Your copy should hold the lines below from the first through the one that contains "So bearbeiten Sie", each retyped exactly, and no pictures.

* _Records_:

- - - - -

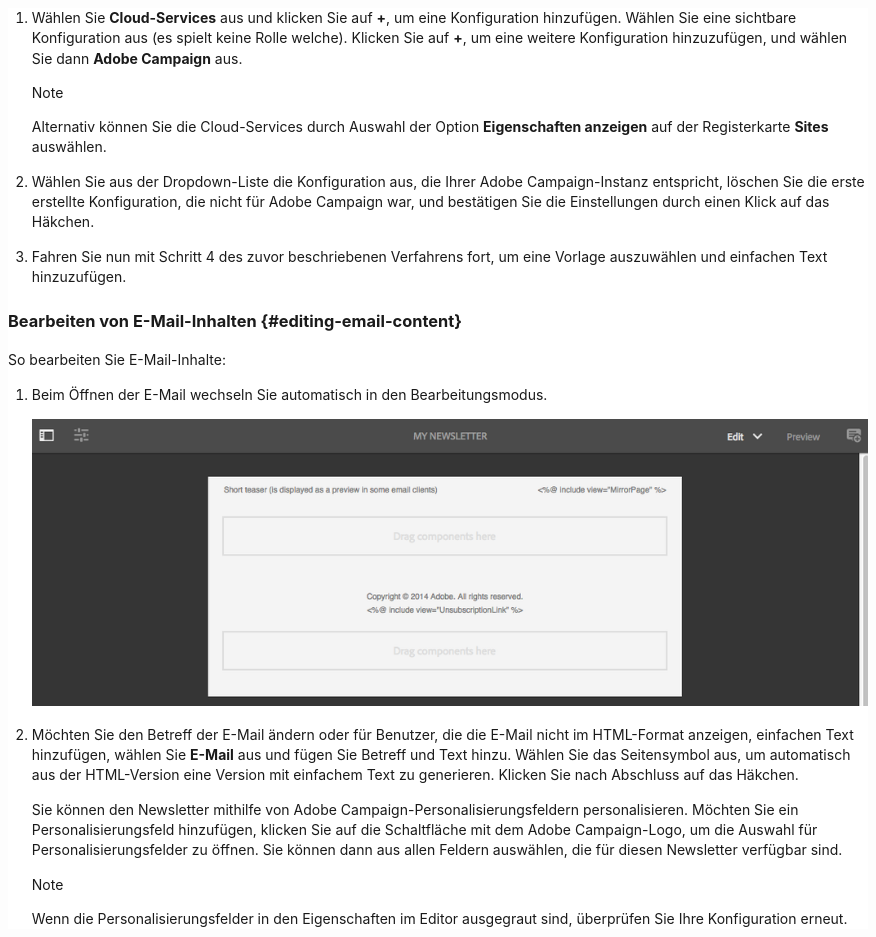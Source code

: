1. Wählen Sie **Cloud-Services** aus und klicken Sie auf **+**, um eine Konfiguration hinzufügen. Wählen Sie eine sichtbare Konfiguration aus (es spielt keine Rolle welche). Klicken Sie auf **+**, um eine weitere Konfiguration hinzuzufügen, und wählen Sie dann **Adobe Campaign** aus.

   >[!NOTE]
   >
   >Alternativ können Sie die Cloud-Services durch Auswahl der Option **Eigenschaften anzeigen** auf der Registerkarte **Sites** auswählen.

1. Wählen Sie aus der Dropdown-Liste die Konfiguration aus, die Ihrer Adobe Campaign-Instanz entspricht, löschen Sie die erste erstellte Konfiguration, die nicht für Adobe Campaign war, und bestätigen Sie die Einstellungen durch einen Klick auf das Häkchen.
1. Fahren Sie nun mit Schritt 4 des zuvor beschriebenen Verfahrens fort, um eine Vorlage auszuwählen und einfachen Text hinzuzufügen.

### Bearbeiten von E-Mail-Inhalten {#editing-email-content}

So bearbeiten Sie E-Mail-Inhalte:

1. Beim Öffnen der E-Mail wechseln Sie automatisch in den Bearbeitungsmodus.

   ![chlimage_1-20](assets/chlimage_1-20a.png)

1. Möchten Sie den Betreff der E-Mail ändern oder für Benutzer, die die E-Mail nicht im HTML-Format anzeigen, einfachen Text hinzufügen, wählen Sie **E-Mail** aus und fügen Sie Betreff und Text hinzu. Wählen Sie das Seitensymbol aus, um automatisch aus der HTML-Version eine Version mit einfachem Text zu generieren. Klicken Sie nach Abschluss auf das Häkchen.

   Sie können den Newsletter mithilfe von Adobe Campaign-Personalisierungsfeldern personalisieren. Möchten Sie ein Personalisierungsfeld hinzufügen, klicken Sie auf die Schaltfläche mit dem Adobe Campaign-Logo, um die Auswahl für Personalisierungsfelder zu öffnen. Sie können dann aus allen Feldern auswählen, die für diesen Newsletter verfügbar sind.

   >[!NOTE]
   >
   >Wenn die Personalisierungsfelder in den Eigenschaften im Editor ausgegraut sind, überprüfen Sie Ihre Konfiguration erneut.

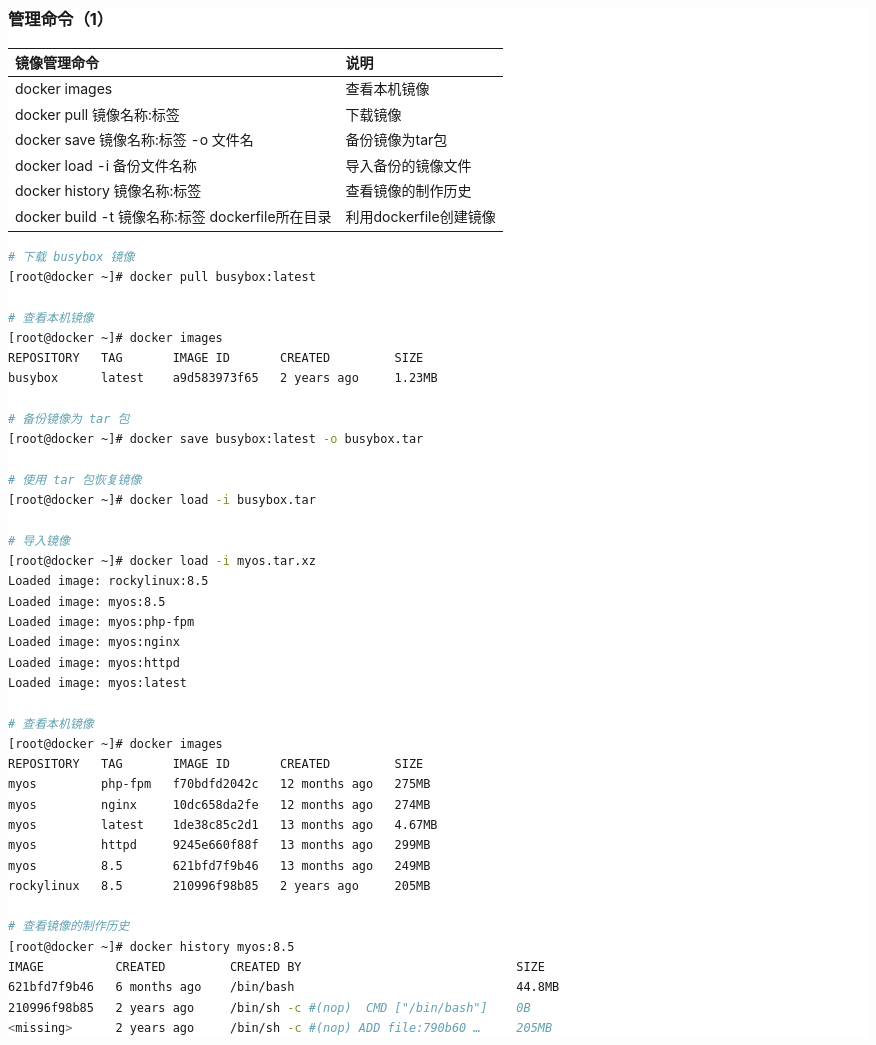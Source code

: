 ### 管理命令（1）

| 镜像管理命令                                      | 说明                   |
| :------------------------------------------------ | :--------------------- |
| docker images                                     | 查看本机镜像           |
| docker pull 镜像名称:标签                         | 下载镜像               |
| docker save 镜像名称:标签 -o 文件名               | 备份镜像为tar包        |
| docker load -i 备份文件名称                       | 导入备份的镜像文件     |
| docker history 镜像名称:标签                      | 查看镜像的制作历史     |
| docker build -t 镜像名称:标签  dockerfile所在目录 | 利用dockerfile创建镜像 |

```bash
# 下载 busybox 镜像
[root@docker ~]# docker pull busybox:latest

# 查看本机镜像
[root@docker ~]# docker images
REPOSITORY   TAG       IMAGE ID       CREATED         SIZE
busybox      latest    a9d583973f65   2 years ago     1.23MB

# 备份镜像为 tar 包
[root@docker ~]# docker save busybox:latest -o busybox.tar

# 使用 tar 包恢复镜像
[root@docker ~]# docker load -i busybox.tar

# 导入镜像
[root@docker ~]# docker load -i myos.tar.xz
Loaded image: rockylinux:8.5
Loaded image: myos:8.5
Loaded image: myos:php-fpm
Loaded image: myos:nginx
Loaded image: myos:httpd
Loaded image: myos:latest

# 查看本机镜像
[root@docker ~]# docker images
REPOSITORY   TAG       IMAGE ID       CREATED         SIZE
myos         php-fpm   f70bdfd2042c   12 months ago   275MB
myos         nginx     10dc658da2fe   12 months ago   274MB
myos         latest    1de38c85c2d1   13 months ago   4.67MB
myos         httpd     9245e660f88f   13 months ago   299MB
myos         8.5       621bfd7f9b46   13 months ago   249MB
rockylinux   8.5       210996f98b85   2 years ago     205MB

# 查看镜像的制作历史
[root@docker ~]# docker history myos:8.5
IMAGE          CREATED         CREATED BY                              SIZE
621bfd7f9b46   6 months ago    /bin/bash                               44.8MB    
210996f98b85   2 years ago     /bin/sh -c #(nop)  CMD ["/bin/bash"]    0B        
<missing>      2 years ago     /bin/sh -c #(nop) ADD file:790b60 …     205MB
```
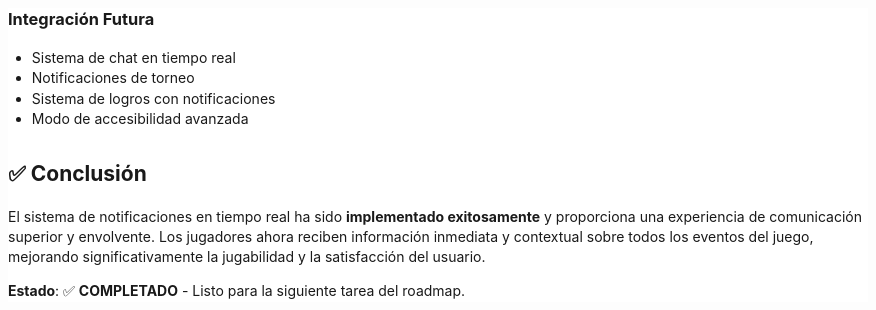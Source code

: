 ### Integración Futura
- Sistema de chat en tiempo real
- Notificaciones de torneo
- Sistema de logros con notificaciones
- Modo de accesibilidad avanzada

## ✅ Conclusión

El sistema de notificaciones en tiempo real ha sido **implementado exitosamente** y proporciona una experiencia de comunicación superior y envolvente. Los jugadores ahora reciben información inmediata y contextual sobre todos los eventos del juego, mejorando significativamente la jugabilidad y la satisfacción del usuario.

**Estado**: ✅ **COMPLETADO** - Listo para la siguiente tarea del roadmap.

- - - - -

* _Written answer_:
Source code

:1. Wählen Sie **Cloud-Services** aus und klicken Sie auf **+**, um eine Konfiguration hinzufügen. Wählen Sie eine sichtbare Konfiguration aus (es spielt keine Rolle welche). Klicken Sie auf **+**, um eine weitere Konfiguration hinzuzufügen, und wählen Sie dann **Adobe Campaign** aus.

   >[!NOTE]
   >
   >Alternativ können Sie die Cloud-Services durch Auswahl der Option **Eigenschaften anzeigen** auf der Registerkarte **Sites** auswählen.

1. Wählen Sie aus der Dropdown-Liste die Konfiguration aus, die Ihrer Adobe Campaign-Instanz entspricht, löschen Sie die erste erstellte Konfiguration, die nicht für Adobe Campaign war, und bestätigen Sie die Einstellungen durch einen Klick auf das Häkchen.
1. Fahren Sie nun mit Schritt 4 des zuvor beschriebenen Verfahrens fort, um eine Vorlage auszuwählen und einfachen Text hinzuzufügen.

### Bearbeiten von E-Mail-Inhalten {#editing-email-content}

So bearbeiten Sie E-Mail-Inhalte:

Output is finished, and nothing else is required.